Make a Reservation/Process Data

To make a reservation at the NMR Center, request access to the PC reservation utility from Paul or Peter. You will receive an invitation to download the utility from Ubox. Note that you will need to have a VPN connection active.

More information on making a reservation or processing data at the D.M. Grant NMR Center can be found in the Policies section below.

Our Mission

The mission of the D.M. Grant NMR Center is to support the University of Utah research community. We offer access to modern NMR instruments, and support that access with basic training and training materials. But the Center is much more than an instrument facility.  The staff of the Center work closely with researchers to help them identify how NMR-based approaches can inform their research efforts. Traditionally, NMR has been successful in providing structural information on molecules - whether they be the result of synthetic strategies, derived from natural sources, or generated biosynthetically.  The Center supports efforts to answer structural questions using the best of modern NMR methods. In addition to structural answers, the Center staff help researchers answer questions involving materials science (compositional analysis), physical organic chemistry (reaction kinetics), and biophysics (kinetics, relaxation-based studies of local conformational fluctuations). Center staff are eager to learn about your science and share their expertise.  Contact information is available here.

What is NMR?

Nuclear magnetic resonance (NMR) is a technique that detects the interaction of radio-frequency radiation with a sample to provide information about the structure of the sample.

The sample in most cases is a solution of molecules – typically one kind of molecule in a simple two-component solute/solvent system.

The sample is placed in an extremely high relative magnetic field – typically more than 100,000 times stronger than the magnetic field of the earth.
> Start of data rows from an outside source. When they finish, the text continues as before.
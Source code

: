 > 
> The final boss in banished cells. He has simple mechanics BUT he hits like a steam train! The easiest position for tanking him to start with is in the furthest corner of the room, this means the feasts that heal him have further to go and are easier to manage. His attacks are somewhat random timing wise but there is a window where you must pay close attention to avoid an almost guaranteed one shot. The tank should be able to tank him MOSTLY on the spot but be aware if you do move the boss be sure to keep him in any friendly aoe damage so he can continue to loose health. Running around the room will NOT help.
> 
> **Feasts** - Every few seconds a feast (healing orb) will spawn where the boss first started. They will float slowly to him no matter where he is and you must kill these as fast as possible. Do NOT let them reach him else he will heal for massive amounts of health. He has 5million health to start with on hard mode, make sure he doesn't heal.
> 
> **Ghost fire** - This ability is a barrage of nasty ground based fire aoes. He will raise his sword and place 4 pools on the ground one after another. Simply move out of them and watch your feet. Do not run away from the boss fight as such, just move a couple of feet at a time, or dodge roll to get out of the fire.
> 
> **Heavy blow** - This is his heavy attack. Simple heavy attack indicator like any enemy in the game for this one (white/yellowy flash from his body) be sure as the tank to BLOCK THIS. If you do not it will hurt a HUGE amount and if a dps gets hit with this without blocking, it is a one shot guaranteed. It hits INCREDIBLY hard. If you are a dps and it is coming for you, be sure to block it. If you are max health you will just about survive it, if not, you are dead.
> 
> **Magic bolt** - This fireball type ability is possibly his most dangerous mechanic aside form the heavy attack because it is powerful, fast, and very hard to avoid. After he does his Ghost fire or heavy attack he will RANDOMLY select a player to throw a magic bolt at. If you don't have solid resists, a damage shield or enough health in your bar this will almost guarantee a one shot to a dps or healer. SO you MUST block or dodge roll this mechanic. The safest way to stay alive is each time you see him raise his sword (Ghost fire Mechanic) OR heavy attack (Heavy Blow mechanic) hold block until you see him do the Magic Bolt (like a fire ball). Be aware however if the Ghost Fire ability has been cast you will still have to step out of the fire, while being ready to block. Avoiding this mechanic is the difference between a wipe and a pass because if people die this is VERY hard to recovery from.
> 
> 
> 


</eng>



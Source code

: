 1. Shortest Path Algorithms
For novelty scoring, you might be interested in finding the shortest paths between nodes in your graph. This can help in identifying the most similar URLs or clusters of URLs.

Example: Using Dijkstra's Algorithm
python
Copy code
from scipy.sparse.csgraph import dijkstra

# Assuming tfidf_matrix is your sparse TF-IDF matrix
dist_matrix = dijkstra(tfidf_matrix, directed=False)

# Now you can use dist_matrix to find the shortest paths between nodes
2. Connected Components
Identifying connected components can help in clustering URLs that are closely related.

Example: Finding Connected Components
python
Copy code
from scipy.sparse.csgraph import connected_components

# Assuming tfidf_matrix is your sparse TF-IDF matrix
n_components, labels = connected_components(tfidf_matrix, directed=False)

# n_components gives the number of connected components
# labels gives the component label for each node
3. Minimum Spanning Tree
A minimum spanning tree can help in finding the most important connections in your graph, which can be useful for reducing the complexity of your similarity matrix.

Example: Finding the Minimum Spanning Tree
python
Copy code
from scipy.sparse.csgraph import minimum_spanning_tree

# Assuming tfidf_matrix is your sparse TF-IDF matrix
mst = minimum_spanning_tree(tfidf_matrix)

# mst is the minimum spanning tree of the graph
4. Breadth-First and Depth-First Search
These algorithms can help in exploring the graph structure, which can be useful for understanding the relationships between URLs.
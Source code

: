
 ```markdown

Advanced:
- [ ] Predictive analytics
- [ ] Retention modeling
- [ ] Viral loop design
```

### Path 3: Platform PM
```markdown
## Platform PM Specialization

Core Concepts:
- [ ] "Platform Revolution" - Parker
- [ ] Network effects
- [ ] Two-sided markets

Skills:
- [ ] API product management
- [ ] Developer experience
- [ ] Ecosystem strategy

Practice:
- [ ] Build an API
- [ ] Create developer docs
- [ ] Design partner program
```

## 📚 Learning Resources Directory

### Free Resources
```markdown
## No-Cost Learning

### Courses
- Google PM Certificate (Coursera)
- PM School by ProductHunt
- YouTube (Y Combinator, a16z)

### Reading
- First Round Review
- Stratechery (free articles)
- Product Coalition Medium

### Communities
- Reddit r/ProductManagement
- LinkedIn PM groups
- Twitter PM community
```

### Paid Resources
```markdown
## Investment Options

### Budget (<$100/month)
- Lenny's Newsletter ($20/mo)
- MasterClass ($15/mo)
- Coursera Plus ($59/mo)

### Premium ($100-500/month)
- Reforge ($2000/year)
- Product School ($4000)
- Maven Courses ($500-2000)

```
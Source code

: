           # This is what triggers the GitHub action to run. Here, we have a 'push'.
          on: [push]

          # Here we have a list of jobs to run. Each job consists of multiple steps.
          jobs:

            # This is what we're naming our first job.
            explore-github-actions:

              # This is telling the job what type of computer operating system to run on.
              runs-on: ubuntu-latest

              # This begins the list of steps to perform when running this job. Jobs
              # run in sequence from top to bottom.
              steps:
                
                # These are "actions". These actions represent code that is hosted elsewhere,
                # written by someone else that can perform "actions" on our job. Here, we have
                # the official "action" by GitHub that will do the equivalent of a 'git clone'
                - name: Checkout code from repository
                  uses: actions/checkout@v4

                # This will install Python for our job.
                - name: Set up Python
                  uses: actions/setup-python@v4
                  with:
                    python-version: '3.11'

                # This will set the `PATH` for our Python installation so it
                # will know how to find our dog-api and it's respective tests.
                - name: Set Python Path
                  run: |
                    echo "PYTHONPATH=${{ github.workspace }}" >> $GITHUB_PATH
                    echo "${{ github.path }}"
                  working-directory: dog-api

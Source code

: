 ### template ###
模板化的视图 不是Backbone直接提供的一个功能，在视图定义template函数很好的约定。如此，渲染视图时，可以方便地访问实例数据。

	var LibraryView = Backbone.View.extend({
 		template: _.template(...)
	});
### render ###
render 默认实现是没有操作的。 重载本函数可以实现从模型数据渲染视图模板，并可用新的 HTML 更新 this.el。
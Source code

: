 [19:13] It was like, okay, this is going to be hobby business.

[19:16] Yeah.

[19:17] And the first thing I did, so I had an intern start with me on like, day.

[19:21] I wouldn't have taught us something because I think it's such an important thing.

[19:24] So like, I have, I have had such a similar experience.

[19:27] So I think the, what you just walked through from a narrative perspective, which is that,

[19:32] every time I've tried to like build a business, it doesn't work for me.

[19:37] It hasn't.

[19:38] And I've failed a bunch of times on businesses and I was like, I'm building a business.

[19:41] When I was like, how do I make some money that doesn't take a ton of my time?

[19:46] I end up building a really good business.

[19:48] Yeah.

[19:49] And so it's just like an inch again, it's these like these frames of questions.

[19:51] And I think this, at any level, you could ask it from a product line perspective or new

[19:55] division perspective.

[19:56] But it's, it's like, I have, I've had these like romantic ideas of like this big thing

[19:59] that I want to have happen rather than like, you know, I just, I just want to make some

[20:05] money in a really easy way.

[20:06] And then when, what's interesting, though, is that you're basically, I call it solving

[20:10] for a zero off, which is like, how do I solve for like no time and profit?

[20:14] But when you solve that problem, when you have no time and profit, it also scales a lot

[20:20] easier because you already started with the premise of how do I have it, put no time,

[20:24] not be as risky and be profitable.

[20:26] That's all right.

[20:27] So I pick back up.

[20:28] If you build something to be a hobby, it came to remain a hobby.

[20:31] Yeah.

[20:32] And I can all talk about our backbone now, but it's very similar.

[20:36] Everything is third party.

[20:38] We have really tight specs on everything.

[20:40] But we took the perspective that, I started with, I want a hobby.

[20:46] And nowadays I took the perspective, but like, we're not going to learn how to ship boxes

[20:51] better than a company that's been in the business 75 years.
Under the influence of the magnetic field, the nuclei present in the molecule will absorb electromagnetic radiation with frequencies in the radio range, e.g., hundreds of cycles per second (approx. 100 MHz to 100 MHz).

If we irradiate the sample, the molecule will absorb energy and respond in a way that reveals details about the structure in the local vicinity of each of the atoms. By analyzing the response of nuclei/atoms together, the structure of a molecule can be determined.

Services Offered

The D.M. Grant NMR Center provides the University of Utah research community access to high-resolution solution NMR spectrometers. Basic NMR training and consultation are available.

Off-Campus Services

The D.M. Grant NMR Center is available to off-campus researchers from both the public and private sectors. Please contact Paul Oblad to discuss the many available options.

Usage Rates

University Rates:

$17.50/hour, M-F from 9am-6pm

$10.50/hour, all other times

Commercial RATES:

Please contact Paul Oblad (801-581-3828) for details.

Access Data Archive - Mac Access Data Archive - PC NMR Account Setup Form
Marie Curie
D.M. Grant NMR Center Details
Location

HEB 1418

315 South 1400 East Room 1418

Salt Lake City, UT 84112

Questions? Contact Us!
Facility Personnel
Agilent DirectDrive 500 (500a)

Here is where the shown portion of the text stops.